T5 Finetuning Tips

Things I’ve found

  • task prefixes matter when
    1. When doing multi-task training
    2. When your task similar or related to one of the supervised tasks used in T5 pre-training mixture.
  • Needs slightly higher LR than the default one set in Trainer, in my experiments 1e-4 and 3e-4 worked for almost all problems (classification, QA, que-gen, summ)
  • no need to pass decoder_input_ids to T5 yourself, just pass labels and the T5Model will prepare them for you. labels should end with eos_token. (important! This is where most of the mistakes are happening).
  • T5 uses pad_token as the decoder_start_token_id so when doing generation without the generate function make sure you start it with pad token.
  • trimming batches when training on TPU leads to very slower training.
  • apparently, because of sentencepiece and some possible leakage of other languages in C4 data, T5 gives somewhat sensible results for french lang. fine-tuned it on FQuAD (french version of SQuAD) for que gen and BLUE-4 against dev set was 15.

Not sure if it’s an issue or not but in some cases using label_smoothing in T5 resulted in nan loss


This even “works” in FP16 – but don’t get me started on Native AMP quite yet…

But in summary – I would strongly recommend using AdaFactor and not ADAM for T5 training and finetuning.

  • this is what the T5 authors use themselves
  • AdaFactor was developed specifically with Transformers/T5 in mind (say so in the paper)
  • ADAM is a massive waste of memory in general; it’s not surprising that something more efficient would work as well unless you have custom additions to your model

those observations seem quite consistent with out experience as well – did not try on TPU yet

1 Like

Hi guys!
I just finish training T5-large on ELI5 on 270,000 exampels using TPU V2-8 on colab modified from @valhalla notebook! This is not really finetuning tips, but some tips to make T5-large trainable on TPU V2-8 .

T5-large is challenging to train on TPU V2-8 with Pytorch (for me)

  • I faced a lot of memory problem (even on Colab High-RAM instance), this notebook of Davide Libenzi - one of XLA authors suggested to declare large model outside _mp_fn (see his mx variable )
  • with T5-base , there is around 7 minutes overhead before training can start, for T5-large, this takes 1 hour overhead to me
  • with max_length = 128 (both input and target), I am able to set per_device_train_batch_size = 4 (so, global_batch_size = 4*8 = 32)
  • there is an issue that xm.save() causes memory error with large models like XLM-Roberta , it happen to T5-large too, so I have to ignore the default save_steps of Trainer by setting it to 1000000

Combine all these, took me around 1 day before I can make a trainable notebook, so hopefully these tricks can be useful to some of you guys too!

I would like to find time to make a TF2 version which should be more stable on TPU :slight_smile:

More note

  • As @valhalla mentioned in his notebook, High-RAM instance is a must.
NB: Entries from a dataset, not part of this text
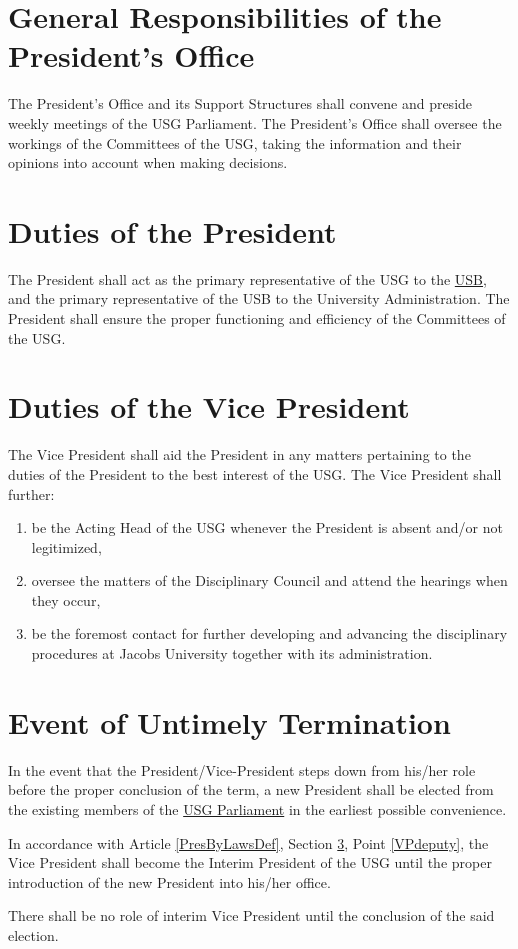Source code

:\label{PresByLawsDef}
\section{General Responsibilities of the President's Office}
The President's Office and its Support Structures shall convene and preside weekly meetings of the USG Parliament. The President's Office shall oversee the workings of the Committees of the USG, taking the information and their opinions into account when making decisions.

\section{Duties of the President}
\label{PresDef}
The President shall act as the primary representative of the USG to the \hyperref[studentbody]{USB}, and the primary representative of the USB to the University Administration.
The President shall ensure the proper functioning and efficiency of the Committees of the USG.


\section{Duties of the Vice President}
\label{VPDef}
The Vice President shall aid the President in any matters pertaining to the duties of the President to the best interest of the USG. The Vice President shall further:
\begin{enumerate}
\item \label{VPdeputy} be the Acting Head of the USG whenever the President is absent and/or not legitimized,
\item oversee the matters of the Disciplinary Council and attend the hearings when they occur,
\item be the foremost contact for further developing and advancing the disciplinary procedures at Jacobs University together with its administration.
\end{enumerate}


\section{Event of Untimely Termination}
In the event that the President/Vice-President steps down from his/her role before the proper conclusion of the term, a new President shall be elected from the existing members of the \hyperref[USGParliamentDef]{USG Parliament} in the earliest possible convenience. 
\begin{parenum}
\item In accordance with Article \ref{PresByLawsDef}, Section \ref{VPDef}, Point \ref{VPdeputy}, the Vice President shall become the Interim President of the USG until the proper introduction of the new President into his/her office.
\item There shall be no role of interim Vice President until the conclusion of the said election. 
\end{parenum}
Lately Kaggle notebook increased RAM to 16GB for TPUV3-8, but I could not the training to success (sadly since V3-8 should be 2x faster than V2-8)

Hi @moscow25, thanks for sharing the AdaFactor info. I was wondering if constant LR of 1e-3 is working for small batch sizes, because in the paper they mentioned that the BS for fine-tuning was 128, it’s not possible to use 128 BS with single V100 for model >t5-base .


This trick of loading the model outside of _map_fn is awesome! It should save some memory. In pytorch-xla the model and the datset is loaded in all processes (8 in case 8 TPU cores) so it ends up taking lot of memory. Lazy loading dataset should also reduce RAM usage.

On V3-8, I was able to use bs of 8 per device with max_source_length 512 and max_target_length 64


Sure thing @valhalla. I did not try too many settings… but LR 0.001 seems to work just fine for smaller finetuning batches. I’m running global batch of 2*8 [2 per GPU] – though with a bit of gradient accumulation (4x I believe) but tbh it’s not really that sensitive as far as I can tell. The only gotcha is to turn off those extra scaling parameters that FAIR-seq threw in there and set True by default for no good reason. (scale_parameter=False, relative_step=False)

To get bigger batches, I’m pretty sure we need to add some gradient checkpointing to the model. Trying that out next…


T5 questions I think I know the answer to that multiple people have asked. Correct me if I’m wrong! Quotes are from the paper.

Q: What masking objective did they use for pretraining?
Span Corruption.

Specifically, we use a mean span length of 3 and corrupt 15% of the original sequence. We found that this objective produced marginally better performance (Table 7) while being slightly more computationally efficient due to shorter target sequence lengths.

Q: Are the hf checkpoints trained with multi-tasking?
A: yes

Q:Do we have access to T5 1.1 Checkpoints:
A: No, because they are not obvious wins: Should I use t5v1.1, t5narrow and TalkingHeads? · Issue #266 · google-research/text-to-text-transfer-transformer · GitHub


More on T5 pre-training objective
Each corrupted span is replaced by a unique sentinel token. . The
output sequence then consists of the dropped-out spans, delimited by the sentinel
tokens used to replace them in the input plus a final sentinel token.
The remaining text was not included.